(Beginning of EXERCISE INPUTS)

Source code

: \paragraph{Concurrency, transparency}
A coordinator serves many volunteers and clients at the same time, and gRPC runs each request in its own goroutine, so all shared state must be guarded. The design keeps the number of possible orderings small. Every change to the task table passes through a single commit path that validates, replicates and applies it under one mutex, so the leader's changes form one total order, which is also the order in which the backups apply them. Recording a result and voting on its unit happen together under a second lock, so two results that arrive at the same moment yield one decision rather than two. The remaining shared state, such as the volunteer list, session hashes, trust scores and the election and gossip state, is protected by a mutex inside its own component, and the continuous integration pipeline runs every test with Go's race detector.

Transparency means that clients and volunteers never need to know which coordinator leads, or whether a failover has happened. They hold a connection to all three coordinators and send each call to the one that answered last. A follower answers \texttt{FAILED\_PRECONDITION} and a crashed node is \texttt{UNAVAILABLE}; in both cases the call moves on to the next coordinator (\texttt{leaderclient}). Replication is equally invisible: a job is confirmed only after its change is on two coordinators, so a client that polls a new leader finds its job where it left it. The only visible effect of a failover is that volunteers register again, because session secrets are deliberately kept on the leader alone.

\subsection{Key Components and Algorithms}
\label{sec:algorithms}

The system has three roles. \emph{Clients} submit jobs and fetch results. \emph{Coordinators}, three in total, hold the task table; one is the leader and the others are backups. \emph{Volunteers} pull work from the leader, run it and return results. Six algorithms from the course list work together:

(End of EXERCISE INPUTS)

**EXERCISE DETAILS**
Each line above needs to be written out again exactly.

**TASK SOLUTION**
Source code

: \paragraph{Concurrency, transparency}
A coordinator serves many volunteers and clients at the same time, and gRPC runs each request in its own goroutine, so all shared state must be guarded. The design keeps the number of possible orderings small. Every change to the task table passes through a single commit path that validates, replicates and applies it under one mutex, so the leader's changes form one total order, which is also the order in which the backups apply them. Recording a result and voting on its unit happen together under a second lock, so two results that arrive at the same moment yield one decision rather than two. The remaining shared state, such as the volunteer list, session hashes, trust scores and the election and gossip state, is protected by a mutex inside its own component, and the continuous integration pipeline runs every test with Go's race detector.

Transparency means that clients and volunteers never need to know which coordinator leads, or whether a failover has happened. They hold a connection to all three coordinators and send each call to the one that answered last. A follower answers \texttt{FAILED\_PRECONDITION} and a crashed node is \texttt{UNAVAILABLE}; in both cases the call moves on to the next coordinator (\texttt{leaderclient}). Replication is equally invisible: a job is confirmed only after its change is on two coordinators, so a client that polls a new leader finds its job where it left it. The only visible effect of a failover is that volunteers register again, because session secrets are deliberately kept on the leader alone.

\subsection{Key Components and Algorithms}
\label{sec:algorithms}

The system has three roles. \emph{Clients} submit jobs and fetch results. \emph{Coordinators}, three in total, hold the task table; one is the leader and the others are backups. \emph{Volunteers} pull work from the leader, run it and return results. Six algorithms from the course list work together:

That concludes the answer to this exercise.